(Exercise objective)
Pictures stay out, but every line of the data is copied exactly.

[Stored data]

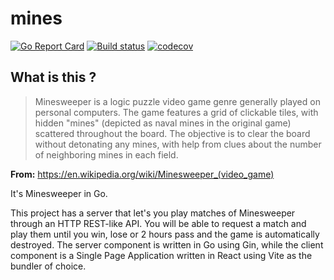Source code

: # mines

[![Go Report Card](https://goreportcard.com/badge/github.com/federico-paolillo/mines)](https://goreportcard.com/report/github.com/federico-paolillo/mines)
[![Build status](https://github.com/federico-paolillo/mines/actions/workflows/ci.yml/badge.svg)](https://github.com/federico-paolillo/mines/actions/workflows/ci.yml)
[![codecov](https://codecov.io/github/federico-paolillo/mines/branch/main/graph/badge.svg?token=N8BYYY510Z)](https://codecov.io/github/federico-paolillo/mines)

## What is this ?

> Minesweeper is a logic puzzle video game genre generally played on personal computers. The game features a grid of clickable tiles, with hidden "mines" (depicted as naval mines in the original game) scattered throughout the board. The objective is to clear the board without detonating any mines, with help from clues about the number of neighboring mines in each field.

**From:** https://en.wikipedia.org/wiki/Minesweeper_(video_game)

It's Minesweeper in Go.

This project has a server that let's you play matches of Minesweeper through an HTTP REST-like API. You will be able to request a match and play them until you win, lose or 2 hours pass and the game is automatically destroyed. The server component is written in Go using Gin, while the client component is a Single Page Application written in React using Vite as the bundler of choice.
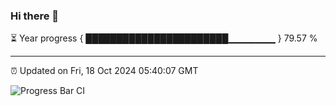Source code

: ### Hi there 👋

⏳ Year progress { ███████████████████████▁▁▁▁▁▁▁ } 79.57 %

---

⏰ Updated on Fri, 18 Oct 2024 05:40:07 GMT

![Progress Bar CI](https://github.com/IshwaranRudhara/GIT-ACTION/workflows/Progress%20Bar%20CI/badge.svg)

(Written response)
Source code

: # mines

[![Go Report Card](https://goreportcard.com/badge/github.com/federico-paolillo/mines)](https://goreportcard.com/report/github.com/federico-paolillo/mines)
[![Build status](https://github.com/federico-paolillo/mines/actions/workflows/ci.yml/badge.svg)](https://github.com/federico-paolillo/mines/actions/workflows/ci.yml)
[![codecov](https://codecov.io/github/federico-paolillo/mines/branch/main/graph/badge.svg?token=N8BYYY510Z)](https://codecov.io/github/federico-paolillo/mines)

## What is this ?

> Minesweeper is a logic puzzle video game genre generally played on personal computers. The game features a grid of clickable tiles, with hidden "mines" (depicted as naval mines in the original game) scattered throughout the board. The objective is to clear the board without detonating any mines, with help from clues about the number of neighboring mines in each field.

**From:** https://en.wikipedia.org/wiki/Minesweeper_(video_game)

It's Minesweeper in Go.

This project has a server that let's you play matches of Minesweeper through an HTTP REST-like API. You will be able to request a match and play them until you win, lose or 2 hours pass and the game is automatically destroyed. The server component is written in Go using Gin, while the client component is a Single Page Application written in React using Vite as the bundler of choice.
Source code

: ### Hi there 👋

⏳ Year progress { ███████████████████████▁▁▁▁▁▁▁ } 79.57 %

---

⏰ Updated on Fri, 18 Oct 2024 05:40:07 GMT

![Progress Bar CI](https://github.com/IshwaranRudhara/GIT-ACTION/workflows/Progress%20Bar%20CI/badge.svg)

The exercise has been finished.